MTV thrives on its image as America's leading connoisseur of cool, and in election years it tries to make a big show out of adding their coolness to youth voting. MTV's "Rock the Vote" effort has tried to register young voters for more than a decade, but it hasn't been a rousing success. Only 29 percent of 18-24-year-olds voted in the 2000 election, with their votes divided about evenly between Bush and Gore, something surely not pleasing to MTV.
In every presidential cycle, MTV airs a pile of "Choose or Lose" specials to match major candidates with typically embarrassing young questioners. The latest special came on March 30 with Democratic nominee John Kerry, who wowed liberal reporters and MTV fans by suggesting that he is hip enough to dig rap music. Yes, it's hard to imagine stolid, graying Kerry wearing a backward baseball cap and a throwback NBA jersey, peppering his speeches with "ho" and "mack daddy," but that's the image he wanted to convey: I'm not some fuddy-duddy dad who's going to send rappers to their room.

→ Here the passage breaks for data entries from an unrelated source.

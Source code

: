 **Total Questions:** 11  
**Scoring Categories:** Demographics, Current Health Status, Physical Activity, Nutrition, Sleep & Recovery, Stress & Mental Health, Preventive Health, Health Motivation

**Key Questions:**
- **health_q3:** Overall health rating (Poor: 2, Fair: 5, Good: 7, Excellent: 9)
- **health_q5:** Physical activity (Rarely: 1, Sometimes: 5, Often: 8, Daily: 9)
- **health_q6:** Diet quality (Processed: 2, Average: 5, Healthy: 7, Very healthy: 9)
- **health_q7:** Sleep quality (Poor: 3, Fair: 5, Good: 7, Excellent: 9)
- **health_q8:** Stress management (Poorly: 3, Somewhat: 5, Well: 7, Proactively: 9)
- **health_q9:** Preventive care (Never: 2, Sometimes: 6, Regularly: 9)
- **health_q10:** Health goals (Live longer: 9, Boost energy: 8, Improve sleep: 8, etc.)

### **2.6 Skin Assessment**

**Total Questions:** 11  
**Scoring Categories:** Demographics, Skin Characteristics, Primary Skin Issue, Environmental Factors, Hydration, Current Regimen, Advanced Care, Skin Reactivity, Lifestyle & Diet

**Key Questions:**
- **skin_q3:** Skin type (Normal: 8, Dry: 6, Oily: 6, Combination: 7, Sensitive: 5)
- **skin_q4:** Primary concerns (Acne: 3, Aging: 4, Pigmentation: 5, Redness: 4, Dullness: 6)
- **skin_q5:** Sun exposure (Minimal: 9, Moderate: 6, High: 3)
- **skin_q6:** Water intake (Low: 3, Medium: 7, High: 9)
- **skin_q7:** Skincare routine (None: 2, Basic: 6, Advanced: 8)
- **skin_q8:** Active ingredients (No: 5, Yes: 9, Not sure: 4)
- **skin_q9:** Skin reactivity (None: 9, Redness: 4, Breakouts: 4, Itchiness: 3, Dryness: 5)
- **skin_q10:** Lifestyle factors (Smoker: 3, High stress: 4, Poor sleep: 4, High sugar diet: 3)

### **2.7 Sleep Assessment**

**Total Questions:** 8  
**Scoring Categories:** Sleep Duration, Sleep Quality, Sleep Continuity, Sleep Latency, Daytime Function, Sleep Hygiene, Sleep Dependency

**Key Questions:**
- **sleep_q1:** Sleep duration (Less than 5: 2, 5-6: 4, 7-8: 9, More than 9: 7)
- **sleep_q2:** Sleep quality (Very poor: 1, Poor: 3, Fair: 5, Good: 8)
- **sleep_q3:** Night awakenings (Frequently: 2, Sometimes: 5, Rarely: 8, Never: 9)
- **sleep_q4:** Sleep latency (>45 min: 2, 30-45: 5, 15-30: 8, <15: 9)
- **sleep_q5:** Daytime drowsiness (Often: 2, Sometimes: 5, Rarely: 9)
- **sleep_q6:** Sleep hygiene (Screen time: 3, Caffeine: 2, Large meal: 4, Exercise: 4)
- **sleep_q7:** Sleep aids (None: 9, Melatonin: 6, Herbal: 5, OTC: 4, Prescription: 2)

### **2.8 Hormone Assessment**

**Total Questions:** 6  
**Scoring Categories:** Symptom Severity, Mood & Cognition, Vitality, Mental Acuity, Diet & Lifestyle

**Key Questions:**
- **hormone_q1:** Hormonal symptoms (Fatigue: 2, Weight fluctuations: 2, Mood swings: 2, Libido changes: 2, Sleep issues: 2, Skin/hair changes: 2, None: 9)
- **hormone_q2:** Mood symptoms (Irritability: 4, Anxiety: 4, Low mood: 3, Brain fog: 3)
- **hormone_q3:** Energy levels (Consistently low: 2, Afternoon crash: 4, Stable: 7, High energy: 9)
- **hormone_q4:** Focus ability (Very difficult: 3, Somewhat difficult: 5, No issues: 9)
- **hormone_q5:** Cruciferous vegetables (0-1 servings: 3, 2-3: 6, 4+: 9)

In full pandering mode, Kerry insisted to MTV news poseur Gideon Yago that he was down with the beat: "I'm fascinated by rap and hip-hop. I think there's a lot of poetry in it. There's a lot of anger. A lot of social energy in it. I think you better listen to it pretty carefully, 'cause it's important."
What does that mean? Is anger -- even rhyming anger -- the best kind of "social energy" for the country? More importantly, doesn't Kerry recognize what so much of rap music is today -- profane, sex-obsessed, selfish, greedy -- in sum, the opposite of public-spirited?
Look at the top of the pop charts today. Lil Jon & the Eastside Boyz rap all about "getting low" with women, with less-than-intellectual lyrics like "skeet skeet skeet motherf-----, skeet skeet skeet g--damn." ("Skeet" is slang for ejaculate.) Jay-Z is "feeling like a pimp nigga." Ludacris is rapping about how "you know how to mack a broad, she's on your sack and balls." J-Kwon is bummed because a woman wasn't enjoying his marijuana: "Smokin my blunt, sayin' she ain't havin' fun. B----, give it back, now you don't get none." Girls have "role models" like slutty Li'l Kim and foul-mouthed Missy Elliott.
The spirit of the hottest rap music today doesn't channel idealism or any positive "social energy." It thumps out of the radio selling a philosophy of get loaded, get sex, get some goodies, and get out of any loving commitments.